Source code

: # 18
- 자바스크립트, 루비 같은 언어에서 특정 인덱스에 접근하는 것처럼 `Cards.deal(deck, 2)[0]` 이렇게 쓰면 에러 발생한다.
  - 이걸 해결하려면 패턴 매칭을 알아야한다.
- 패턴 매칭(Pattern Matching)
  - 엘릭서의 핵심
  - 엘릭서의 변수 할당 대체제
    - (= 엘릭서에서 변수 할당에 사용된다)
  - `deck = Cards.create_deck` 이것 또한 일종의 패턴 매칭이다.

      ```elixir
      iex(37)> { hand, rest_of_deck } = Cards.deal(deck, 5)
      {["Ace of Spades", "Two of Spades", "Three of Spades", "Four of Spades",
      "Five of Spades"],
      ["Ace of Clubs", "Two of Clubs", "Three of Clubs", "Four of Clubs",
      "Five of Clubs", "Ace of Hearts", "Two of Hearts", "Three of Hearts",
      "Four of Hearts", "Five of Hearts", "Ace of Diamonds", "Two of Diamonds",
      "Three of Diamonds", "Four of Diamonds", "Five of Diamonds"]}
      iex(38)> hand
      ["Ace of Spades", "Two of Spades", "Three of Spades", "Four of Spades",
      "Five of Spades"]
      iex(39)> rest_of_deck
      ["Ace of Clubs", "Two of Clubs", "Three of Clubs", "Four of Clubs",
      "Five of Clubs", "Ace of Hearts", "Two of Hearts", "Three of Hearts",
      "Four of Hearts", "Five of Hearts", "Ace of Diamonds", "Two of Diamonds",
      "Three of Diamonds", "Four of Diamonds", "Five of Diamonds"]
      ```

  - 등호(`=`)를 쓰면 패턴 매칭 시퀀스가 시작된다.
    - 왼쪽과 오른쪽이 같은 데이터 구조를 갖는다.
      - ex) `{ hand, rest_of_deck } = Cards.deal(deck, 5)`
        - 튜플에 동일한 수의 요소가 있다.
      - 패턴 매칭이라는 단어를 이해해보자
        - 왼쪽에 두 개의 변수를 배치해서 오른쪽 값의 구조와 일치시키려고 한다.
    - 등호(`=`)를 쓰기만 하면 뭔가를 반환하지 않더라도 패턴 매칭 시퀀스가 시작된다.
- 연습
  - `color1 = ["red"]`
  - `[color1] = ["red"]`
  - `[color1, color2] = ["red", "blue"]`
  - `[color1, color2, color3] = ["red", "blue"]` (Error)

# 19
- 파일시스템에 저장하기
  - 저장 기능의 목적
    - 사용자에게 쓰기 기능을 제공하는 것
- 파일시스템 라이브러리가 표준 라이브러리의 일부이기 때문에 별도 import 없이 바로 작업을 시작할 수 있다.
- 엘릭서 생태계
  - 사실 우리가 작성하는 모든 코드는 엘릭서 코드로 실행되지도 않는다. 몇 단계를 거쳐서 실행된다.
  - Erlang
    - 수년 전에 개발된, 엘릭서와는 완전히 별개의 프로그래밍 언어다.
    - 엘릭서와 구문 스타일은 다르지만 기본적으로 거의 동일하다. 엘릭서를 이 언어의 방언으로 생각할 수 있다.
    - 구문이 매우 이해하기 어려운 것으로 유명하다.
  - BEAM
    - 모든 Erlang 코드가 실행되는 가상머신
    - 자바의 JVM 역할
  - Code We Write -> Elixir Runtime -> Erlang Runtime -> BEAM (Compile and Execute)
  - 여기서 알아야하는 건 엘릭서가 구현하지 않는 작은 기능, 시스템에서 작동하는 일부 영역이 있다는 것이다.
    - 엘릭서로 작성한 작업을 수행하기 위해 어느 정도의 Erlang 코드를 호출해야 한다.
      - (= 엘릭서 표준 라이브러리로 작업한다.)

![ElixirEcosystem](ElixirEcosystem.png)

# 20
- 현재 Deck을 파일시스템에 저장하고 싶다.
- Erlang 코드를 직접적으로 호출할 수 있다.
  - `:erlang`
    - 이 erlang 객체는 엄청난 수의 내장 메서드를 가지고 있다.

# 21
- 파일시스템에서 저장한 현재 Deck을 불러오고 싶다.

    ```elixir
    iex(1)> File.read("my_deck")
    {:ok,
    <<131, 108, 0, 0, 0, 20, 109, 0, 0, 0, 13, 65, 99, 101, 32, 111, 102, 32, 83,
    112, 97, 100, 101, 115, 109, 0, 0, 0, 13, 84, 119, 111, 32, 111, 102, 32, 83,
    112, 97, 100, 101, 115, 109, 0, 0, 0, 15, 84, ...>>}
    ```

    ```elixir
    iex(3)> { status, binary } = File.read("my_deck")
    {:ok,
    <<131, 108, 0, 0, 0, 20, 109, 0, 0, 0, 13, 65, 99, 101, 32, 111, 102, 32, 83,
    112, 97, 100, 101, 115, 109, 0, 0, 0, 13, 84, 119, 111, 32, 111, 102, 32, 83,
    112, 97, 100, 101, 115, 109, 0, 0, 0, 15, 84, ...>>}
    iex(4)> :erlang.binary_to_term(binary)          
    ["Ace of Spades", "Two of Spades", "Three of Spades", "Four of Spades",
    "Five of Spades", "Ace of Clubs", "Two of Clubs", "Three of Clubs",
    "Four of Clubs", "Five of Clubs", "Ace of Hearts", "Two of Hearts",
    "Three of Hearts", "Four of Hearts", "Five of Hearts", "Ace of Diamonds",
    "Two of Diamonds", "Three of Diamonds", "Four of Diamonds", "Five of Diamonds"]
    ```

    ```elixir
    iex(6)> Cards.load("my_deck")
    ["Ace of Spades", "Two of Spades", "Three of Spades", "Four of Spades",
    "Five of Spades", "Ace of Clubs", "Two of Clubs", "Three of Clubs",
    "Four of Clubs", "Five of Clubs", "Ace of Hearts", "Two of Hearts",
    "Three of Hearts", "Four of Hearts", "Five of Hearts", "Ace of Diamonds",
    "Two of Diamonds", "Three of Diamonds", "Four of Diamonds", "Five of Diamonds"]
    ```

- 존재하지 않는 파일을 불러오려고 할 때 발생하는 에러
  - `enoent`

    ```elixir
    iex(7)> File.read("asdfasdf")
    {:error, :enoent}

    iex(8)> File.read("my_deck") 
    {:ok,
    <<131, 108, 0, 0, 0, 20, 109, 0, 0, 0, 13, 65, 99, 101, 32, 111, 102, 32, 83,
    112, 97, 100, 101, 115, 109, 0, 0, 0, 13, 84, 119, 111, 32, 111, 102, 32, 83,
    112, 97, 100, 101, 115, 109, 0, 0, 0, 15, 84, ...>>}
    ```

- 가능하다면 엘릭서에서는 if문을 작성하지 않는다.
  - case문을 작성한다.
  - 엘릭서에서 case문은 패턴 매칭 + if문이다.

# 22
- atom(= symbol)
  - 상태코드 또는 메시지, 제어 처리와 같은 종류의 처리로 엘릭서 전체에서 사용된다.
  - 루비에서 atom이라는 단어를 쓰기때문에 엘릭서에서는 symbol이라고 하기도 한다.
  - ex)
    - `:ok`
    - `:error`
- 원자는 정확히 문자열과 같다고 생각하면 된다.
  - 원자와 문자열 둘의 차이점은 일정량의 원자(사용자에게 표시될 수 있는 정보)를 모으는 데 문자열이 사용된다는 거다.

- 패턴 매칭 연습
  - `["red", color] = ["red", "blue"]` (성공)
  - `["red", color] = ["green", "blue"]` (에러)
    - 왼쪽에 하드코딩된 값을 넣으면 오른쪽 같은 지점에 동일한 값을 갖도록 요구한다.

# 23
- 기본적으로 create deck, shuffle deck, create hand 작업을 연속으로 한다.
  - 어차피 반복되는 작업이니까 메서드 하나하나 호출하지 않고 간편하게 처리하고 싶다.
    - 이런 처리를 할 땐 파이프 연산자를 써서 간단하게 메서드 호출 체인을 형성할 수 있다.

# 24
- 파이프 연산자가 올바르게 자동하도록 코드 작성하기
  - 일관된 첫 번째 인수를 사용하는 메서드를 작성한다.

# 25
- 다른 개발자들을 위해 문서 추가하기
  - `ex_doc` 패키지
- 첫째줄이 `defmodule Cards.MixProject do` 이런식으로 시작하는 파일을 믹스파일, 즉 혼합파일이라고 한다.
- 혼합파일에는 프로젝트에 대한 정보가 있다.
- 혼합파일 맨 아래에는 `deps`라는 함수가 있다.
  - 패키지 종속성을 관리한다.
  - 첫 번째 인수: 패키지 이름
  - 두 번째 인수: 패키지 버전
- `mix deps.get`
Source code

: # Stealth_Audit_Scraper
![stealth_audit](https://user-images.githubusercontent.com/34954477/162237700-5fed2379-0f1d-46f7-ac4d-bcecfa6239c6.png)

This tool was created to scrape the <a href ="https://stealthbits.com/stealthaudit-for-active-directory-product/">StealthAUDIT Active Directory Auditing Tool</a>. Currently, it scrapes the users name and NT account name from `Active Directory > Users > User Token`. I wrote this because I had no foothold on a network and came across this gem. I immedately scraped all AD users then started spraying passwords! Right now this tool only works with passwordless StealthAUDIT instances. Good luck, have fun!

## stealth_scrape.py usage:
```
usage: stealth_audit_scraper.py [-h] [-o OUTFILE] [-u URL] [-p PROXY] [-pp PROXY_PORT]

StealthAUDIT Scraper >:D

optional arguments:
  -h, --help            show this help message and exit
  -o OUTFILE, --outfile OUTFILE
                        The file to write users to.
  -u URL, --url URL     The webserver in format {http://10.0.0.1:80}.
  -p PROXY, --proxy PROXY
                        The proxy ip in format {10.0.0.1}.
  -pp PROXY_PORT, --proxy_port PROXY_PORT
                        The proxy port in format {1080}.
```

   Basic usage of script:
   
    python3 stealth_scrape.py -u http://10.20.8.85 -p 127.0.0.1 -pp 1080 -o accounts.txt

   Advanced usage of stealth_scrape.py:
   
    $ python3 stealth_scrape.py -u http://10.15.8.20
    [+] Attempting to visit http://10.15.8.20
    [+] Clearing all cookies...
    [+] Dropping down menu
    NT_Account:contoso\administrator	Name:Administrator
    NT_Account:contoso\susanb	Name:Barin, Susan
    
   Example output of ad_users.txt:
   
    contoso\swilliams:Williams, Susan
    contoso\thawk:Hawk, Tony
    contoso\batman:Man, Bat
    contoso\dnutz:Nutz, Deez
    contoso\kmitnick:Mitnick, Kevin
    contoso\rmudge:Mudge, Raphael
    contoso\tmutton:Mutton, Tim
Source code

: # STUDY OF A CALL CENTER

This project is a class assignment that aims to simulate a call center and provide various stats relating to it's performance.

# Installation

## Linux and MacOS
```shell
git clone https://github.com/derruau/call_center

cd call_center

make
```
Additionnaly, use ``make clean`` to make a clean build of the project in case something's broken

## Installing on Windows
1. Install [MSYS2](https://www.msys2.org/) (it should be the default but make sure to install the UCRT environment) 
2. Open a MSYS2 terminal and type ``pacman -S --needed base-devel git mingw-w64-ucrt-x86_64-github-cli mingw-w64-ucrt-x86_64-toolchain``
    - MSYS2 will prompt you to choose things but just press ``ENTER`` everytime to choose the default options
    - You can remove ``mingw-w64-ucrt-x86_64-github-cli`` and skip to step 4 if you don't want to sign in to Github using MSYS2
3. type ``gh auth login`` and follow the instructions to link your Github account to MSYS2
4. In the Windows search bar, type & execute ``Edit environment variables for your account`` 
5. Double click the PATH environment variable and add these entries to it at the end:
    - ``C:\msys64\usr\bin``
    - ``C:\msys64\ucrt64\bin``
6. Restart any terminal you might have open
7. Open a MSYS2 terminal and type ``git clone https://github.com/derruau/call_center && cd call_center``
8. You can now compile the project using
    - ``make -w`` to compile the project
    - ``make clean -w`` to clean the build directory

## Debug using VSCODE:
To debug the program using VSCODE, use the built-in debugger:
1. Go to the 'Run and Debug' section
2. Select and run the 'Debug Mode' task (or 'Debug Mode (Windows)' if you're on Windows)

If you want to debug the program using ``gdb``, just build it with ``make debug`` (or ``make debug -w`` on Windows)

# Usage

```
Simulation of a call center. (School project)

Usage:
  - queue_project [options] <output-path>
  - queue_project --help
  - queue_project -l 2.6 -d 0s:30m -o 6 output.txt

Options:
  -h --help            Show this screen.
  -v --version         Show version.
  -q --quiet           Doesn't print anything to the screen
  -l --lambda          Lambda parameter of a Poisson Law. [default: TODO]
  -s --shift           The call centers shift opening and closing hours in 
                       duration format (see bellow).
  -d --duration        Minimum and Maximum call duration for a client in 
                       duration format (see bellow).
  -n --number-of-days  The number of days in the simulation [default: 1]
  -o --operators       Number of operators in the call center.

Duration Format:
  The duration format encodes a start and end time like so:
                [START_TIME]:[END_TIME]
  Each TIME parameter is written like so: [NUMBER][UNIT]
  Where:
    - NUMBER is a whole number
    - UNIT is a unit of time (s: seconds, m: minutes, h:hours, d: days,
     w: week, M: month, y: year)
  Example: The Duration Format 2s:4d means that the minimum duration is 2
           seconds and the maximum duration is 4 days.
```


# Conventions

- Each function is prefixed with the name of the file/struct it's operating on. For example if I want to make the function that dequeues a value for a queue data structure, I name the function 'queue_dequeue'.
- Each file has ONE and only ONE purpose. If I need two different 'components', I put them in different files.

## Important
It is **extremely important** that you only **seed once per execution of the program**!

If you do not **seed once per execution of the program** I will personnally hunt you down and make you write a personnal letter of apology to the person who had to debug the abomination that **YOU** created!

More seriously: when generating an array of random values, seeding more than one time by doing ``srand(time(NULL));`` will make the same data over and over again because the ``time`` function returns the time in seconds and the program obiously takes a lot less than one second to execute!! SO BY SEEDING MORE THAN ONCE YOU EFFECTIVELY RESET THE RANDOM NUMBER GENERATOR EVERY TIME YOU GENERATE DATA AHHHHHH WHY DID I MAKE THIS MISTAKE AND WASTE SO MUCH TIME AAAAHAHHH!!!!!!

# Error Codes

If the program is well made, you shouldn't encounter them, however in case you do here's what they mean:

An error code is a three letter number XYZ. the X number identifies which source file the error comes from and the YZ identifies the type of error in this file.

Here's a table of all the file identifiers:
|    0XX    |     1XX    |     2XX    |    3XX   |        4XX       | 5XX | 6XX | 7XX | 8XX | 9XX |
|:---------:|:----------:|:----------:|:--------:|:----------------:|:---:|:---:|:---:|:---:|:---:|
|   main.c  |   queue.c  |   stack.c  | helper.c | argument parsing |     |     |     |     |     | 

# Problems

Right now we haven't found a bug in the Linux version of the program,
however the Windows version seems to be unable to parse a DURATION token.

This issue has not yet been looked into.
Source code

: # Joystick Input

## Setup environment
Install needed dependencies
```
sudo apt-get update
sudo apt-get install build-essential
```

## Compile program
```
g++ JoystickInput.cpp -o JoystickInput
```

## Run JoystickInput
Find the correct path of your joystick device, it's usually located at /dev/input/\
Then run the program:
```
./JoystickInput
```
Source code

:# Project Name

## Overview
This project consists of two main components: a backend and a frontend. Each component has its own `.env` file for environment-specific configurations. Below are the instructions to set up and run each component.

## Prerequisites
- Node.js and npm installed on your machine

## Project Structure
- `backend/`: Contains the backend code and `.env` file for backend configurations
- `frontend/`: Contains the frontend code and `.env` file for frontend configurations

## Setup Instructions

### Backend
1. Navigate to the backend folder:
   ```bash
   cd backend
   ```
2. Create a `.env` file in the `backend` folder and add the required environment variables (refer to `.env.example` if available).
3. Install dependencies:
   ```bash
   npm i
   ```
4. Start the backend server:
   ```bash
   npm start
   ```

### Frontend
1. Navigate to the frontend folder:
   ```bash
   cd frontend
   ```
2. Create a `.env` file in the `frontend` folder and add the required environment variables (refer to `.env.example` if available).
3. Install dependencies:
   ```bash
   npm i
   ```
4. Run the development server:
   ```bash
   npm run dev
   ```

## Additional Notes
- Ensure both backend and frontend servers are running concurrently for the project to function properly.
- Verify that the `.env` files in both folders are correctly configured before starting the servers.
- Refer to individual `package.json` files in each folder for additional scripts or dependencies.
== == ==
◆ Task item ◆
Transcribe the lines above between the line holding "It is **extremely" and the line holding "If the program", inclusive, exactly as they stand and with nothing added.

◆ Answer below ◆
It is **extremely important** that you only **seed once per execution of the program**!

If you do not **seed once per execution of the program** I will personnally hunt you down and make you write a personnal letter of apology to the person who had to debug the abomination that **YOU** created!

More seriously: when generating an array of random values, seeding more than one time by doing ``srand(time(NULL));`` will make the same data over and over again because the ``time`` function returns the time in seconds and the program obiously takes a lot less than one second to execute!! SO BY SEEDING MORE THAN ONCE YOU EFFECTIVELY RESET THE RANDOM NUMBER GENERATOR EVERY TIME YOU GENERATE DATA AHHHHHH WHY DID I MAKE THIS MISTAKE AND WASTE SO MUCH TIME AAAAHAHHH!!!!!!

# Error Codes

If the program is well made, you shouldn't encounter them, however in case you do here's what they mean:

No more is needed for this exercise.